EXERCISE DESCRIPTION: Run through the records and, wherever a line holds the word "output", return that line.

Rendered images with source text

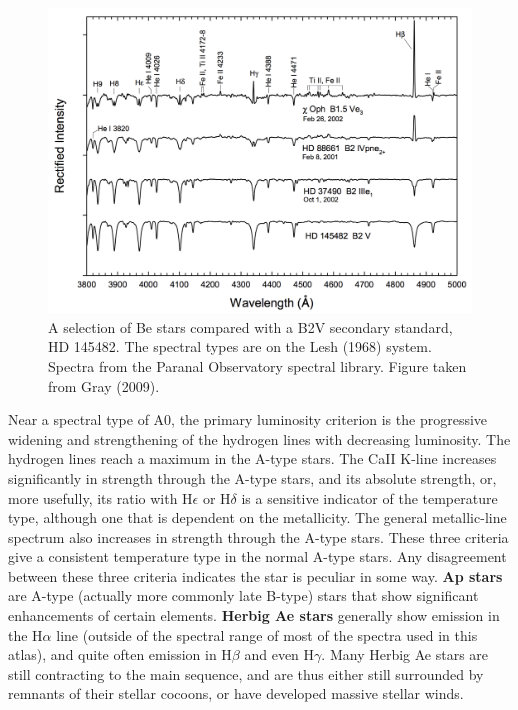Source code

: \documentclass[a4paper,10pt]{article}
\begin{document}
\begin{figure}[h]
    \centering
    \includegraphics[width=14cm]{figures/Be.png}
    \caption{\footnotesize{A selection of Be stars compared with a B2V secondary standard, HD 145482. The spectral types are on the Lesh (1968) system. Spectra from the Paranal Observatory spectral library. Figure taken from Gray (2009).}}
    \label{fig:be}
\end{figure}

{\noindent}Near a spectral type of A0, the primary luminosity criterion is the progressive widening and strengthening of the hydrogen lines with decreasing luminosity. The hydrogen lines reach a maximum in the A-type stars. The CaII K-line increases significantly in strength through the A-type stars, and its absolute strength, or, more usefully, its ratio with H$\epsilon$ or H$\delta$ is a sensitive indicator of the temperature type, although one that is dependent on the metallicity. The general metallic-line spectrum also increases in strength through the A-type stars. These three criteria give a consistent temperature type in the normal A-type stars. Any disagreement between these three criteria indicates the star is peculiar in some way. \textbf{Ap stars} are A-type (actually more commonly late B-type) stars that show significant enhancements of certain elements. \textbf{Herbig Ae stars} generally show emission in the H$\alpha$ line (outside of the spectral range of most of the spectra used in this atlas), and quite often emission in H$\beta$ and even H$\gamma$. Many Herbig Ae stars are still contracting to the main sequence, and are thus either still surrounded by remnants of their stellar cocoons, or have developed massive stellar winds.
\end{document}
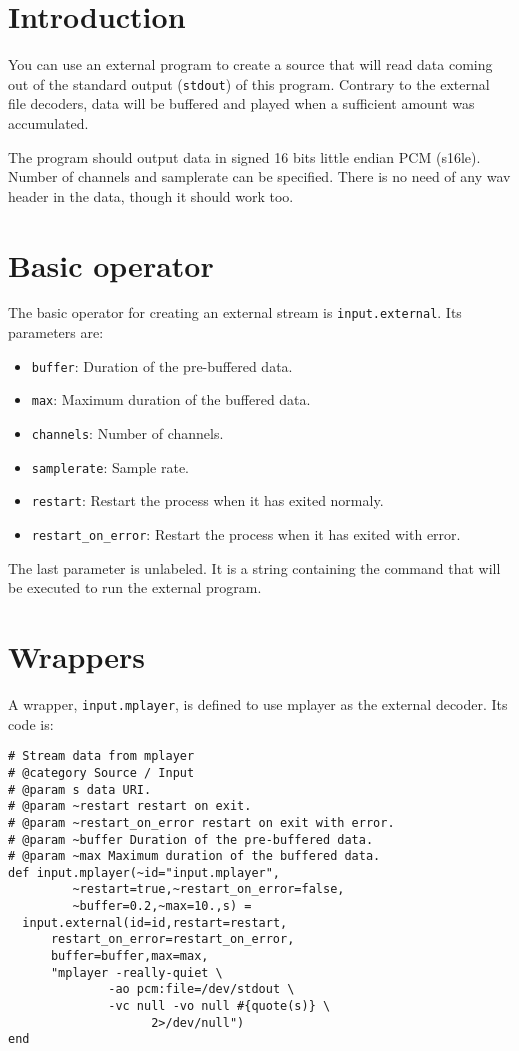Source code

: \section{Introduction }
You can use an external program to create a source that will read data coming out 
of the standard output (\verb+stdout+) of this program. Contrary to the external file decoders,
data will be buffered and played when a sufficient amount was accumulated.

The program should output data in signed 16 bits little endian PCM (s16le). Number of 
channels and samplerate can be specified. There is no need of any wav header in the data,
though it should work too.

\section{Basic operator}
The basic operator for creating an external stream is \verb+input.external+. Its parameters are:

\begin{itemize}
\item \verb+buffer+: Duration of the pre-buffered data.
\item \verb+max+: Maximum duration of the buffered data.
\item \verb+channels+: Number of channels.
\item \verb+samplerate+: Sample rate.
\item \verb+restart+: Restart the process when it has exited normaly.
\item \verb+restart_on_error+: Restart the process when it has exited with error.

\end{itemize}
The last parameter is unlabeled. It is a string containing the command that will be executed to
run the external program.

\section{Wrappers}
A wrapper, \verb+input.mplayer+, is defined to use mplayer as the external decoder.
Its code is:

\begin{verbatim}
# Stream data from mplayer
# @category Source / Input
# @param s data URI.
# @param ~restart restart on exit.
# @param ~restart_on_error restart on exit with error.
# @param ~buffer Duration of the pre-buffered data.
# @param ~max Maximum duration of the buffered data.
def input.mplayer(~id="input.mplayer",
         ~restart=true,~restart_on_error=false,
         ~buffer=0.2,~max=10.,s) =
  input.external(id=id,restart=restart,
      restart_on_error=restart_on_error,
      buffer=buffer,max=max,
      "mplayer -really-quiet \
              -ao pcm:file=/dev/stdout \
              -vc null -vo null #{quote(s)} \
                    2>/dev/null")
end
\end{verbatim}

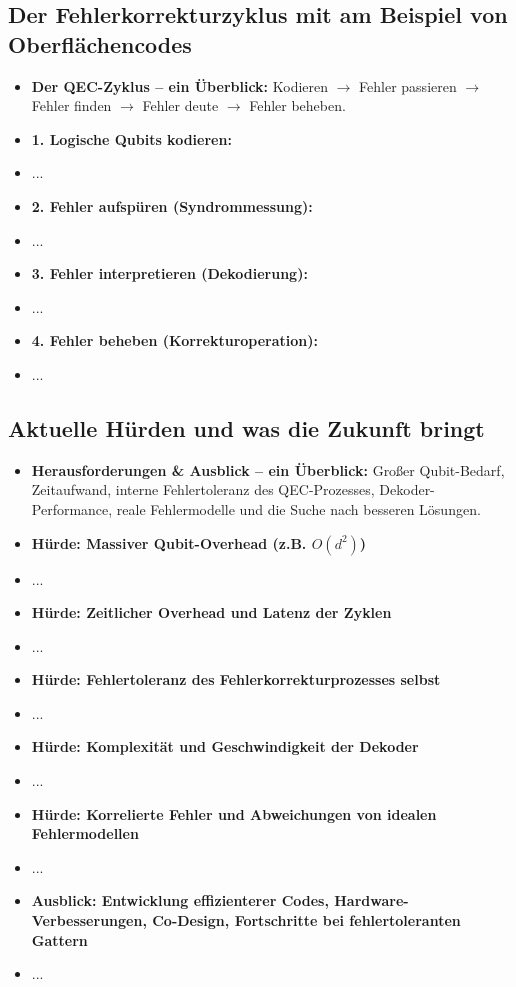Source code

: \subsection{Der Fehlerkorrekturzyklus mit am Beispiel von Oberflächencodes}
\begin{itemize}
    \item \textbf{Der QEC-Zyklus -- ein Überblick:} Kodieren $\rightarrow$ Fehler passieren $\rightarrow$ Fehler finden $\rightarrow$ Fehler deute $\rightarrow$ Fehler beheben.
    \item \textbf{1. Logische Qubits kodieren:}
    \item ...
    \item \textbf{2. Fehler aufspüren (Syndrommessung):}
    \item ...
    \item \textbf{3. Fehler interpretieren (Dekodierung):}
    \item ...
    \item \textbf{4. Fehler beheben (Korrekturoperation):}
    \item ...
\end{itemize}

\subsection{Aktuelle Hürden und was die Zukunft bringt}
\begin{itemize}
    \item \textbf{Herausforderungen \& Ausblick -- ein Überblick:} Großer Qubit-Bedarf, Zeitaufwand, interne Fehlertoleranz des QEC-Prozesses, Dekoder-Performance, reale Fehlermodelle und die Suche nach besseren Lösungen.
    \item \textbf{Hürde: Massiver Qubit-Overhead (z.B. $O(d^2)$)}
    \item ...
    \item \textbf{Hürde: Zeitlicher Overhead und Latenz der Zyklen}
    \item ...
    \item \textbf{Hürde: Fehlertoleranz des Fehlerkorrekturprozesses selbst}
    \item ...
    \item \textbf{Hürde: Komplexität und Geschwindigkeit der Dekoder}
    \item ...
    \item \textbf{Hürde: Korrelierte Fehler und Abweichungen von idealen Fehlermodellen}
    \item ...
    \item \textbf{Ausblick: Entwicklung effizienterer Codes, Hardware-Verbesserungen, Co-Design, Fortschritte bei fehlertoleranten Gattern}
    \item ...
\end{itemize}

TASK ANSWER:
of the standard output (\verb+stdout+) of this program. Contrary to the external file decoders,
The program should output data in signed 16 bits little endian PCM (s16le). Number of 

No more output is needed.